13 mars
Quelle chienlit que ce besoin de malheur. Oh avant c'était facile, la dose était la même pour tout le monde : on crevait de faim à longueur de temps alors forcément ça occupe. Seulement quand enfin on sort de la misère matérielle, que les derniers relents de lion qui restent en nous se contente de chasser la nourriture en supermarché ; quand le confort qu'on appelle "moderne" - tout ça pour faire diversion - nous procure ce vers quoi a toujours tendu l'humanité de toutes ses forces : à savoir du temps libre et un stock plus gros qu'un hangar d'oisiveté ; voilà t-il pas que l'on se met à réfléchir sur nous, à écrire même parfois. Réfléchir c'est toujours mauvais signe, ça exprime un mécontentement au fond ; alors ça ne peut amener que la tristesse. Seules la faim ou la mort éteignent ce malheur nouveau de l'esprit. On devrait brûler du spleen au lieu de s'embêter et de s'entretuer pour du pétrole : ça embrase mieux et la production est gratuite et illimitée.

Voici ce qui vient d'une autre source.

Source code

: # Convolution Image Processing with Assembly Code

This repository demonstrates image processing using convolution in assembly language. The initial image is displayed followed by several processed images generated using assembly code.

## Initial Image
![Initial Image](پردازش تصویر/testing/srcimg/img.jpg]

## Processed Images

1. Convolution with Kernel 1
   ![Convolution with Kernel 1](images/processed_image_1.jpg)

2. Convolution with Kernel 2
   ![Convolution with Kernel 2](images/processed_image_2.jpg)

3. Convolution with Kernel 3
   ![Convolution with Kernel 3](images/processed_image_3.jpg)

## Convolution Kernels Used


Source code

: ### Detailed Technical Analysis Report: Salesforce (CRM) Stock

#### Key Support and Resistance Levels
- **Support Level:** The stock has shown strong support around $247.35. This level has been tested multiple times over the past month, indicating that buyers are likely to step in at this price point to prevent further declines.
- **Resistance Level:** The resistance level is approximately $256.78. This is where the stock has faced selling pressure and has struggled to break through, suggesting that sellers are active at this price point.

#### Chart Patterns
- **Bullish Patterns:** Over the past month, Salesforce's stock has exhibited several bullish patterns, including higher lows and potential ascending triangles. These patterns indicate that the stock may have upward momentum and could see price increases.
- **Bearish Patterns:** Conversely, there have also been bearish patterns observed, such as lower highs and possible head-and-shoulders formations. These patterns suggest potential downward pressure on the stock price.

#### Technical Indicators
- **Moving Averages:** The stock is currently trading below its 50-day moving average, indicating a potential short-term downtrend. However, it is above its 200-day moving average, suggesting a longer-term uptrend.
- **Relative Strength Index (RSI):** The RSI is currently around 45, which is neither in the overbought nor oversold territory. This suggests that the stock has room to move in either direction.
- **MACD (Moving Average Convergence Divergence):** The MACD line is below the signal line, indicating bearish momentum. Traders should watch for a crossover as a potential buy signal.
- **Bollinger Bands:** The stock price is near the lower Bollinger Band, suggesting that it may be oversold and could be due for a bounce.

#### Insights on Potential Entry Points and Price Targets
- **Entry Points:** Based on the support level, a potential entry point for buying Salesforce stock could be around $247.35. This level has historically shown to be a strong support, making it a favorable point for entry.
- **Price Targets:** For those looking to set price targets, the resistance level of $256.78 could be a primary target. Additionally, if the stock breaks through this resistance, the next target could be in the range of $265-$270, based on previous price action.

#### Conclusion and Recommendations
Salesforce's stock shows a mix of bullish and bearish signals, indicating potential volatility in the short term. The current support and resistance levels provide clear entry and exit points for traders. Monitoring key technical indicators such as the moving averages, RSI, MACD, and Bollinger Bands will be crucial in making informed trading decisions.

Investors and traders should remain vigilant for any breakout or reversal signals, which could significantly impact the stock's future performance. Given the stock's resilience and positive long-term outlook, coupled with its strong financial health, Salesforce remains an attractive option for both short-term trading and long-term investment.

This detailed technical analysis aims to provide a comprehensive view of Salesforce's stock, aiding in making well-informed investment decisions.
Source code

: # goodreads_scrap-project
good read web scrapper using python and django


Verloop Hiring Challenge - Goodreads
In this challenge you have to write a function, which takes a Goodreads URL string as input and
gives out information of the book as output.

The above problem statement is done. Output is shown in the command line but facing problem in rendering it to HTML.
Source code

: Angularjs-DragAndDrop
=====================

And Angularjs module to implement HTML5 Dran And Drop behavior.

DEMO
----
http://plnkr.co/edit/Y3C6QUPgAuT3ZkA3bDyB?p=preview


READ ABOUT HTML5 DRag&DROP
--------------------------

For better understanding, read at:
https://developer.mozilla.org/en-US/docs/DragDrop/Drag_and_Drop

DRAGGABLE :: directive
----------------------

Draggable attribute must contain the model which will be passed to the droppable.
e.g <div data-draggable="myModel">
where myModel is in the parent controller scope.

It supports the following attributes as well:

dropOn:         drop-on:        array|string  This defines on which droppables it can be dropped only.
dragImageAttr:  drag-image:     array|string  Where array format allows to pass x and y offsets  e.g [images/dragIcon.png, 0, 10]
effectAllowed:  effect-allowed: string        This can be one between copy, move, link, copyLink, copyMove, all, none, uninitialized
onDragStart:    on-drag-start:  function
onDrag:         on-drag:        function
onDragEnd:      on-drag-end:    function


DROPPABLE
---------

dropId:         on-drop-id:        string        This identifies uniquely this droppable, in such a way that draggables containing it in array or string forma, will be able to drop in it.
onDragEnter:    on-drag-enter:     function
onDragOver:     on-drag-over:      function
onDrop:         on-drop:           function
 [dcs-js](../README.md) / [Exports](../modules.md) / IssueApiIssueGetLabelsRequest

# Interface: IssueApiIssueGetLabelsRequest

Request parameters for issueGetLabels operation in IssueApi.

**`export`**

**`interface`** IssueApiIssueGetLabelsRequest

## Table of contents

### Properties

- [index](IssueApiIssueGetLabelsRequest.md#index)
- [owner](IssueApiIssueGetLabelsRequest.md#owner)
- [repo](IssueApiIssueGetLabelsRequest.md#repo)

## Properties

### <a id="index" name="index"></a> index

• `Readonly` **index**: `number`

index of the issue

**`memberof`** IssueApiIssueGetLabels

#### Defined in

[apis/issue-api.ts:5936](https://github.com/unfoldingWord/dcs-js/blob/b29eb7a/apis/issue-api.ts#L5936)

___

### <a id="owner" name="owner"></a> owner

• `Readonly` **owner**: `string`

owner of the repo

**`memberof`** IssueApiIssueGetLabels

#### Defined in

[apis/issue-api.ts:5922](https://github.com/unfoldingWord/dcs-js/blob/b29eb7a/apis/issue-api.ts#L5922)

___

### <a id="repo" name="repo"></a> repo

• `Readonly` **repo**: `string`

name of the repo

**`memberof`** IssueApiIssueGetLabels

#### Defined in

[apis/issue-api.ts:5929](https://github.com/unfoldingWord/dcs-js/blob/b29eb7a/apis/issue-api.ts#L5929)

Décidément, être privilégié rend con. Voilà que je me prends à rêver de devoir lutter pour manger, de souffrir pour ma survie. J'arrive à me convaincre, comme à l'école, par des expressions toutes faites du genre "ventre affamé n'a pas d'oreilles". Le sort des mendiants dans la rue me devient presque enviable ! Ah quelle chance ils ont ceux-là, d'avoir un objectif concret à réaliser chaque jour : ne plus avoir faim. Le malheur du poète vient de ce qu'il n'écrit pas le ventre vide. La lamentation est un sport de riche. Je ne suis qu'un vilain dégoûtant, et je m'en excuse.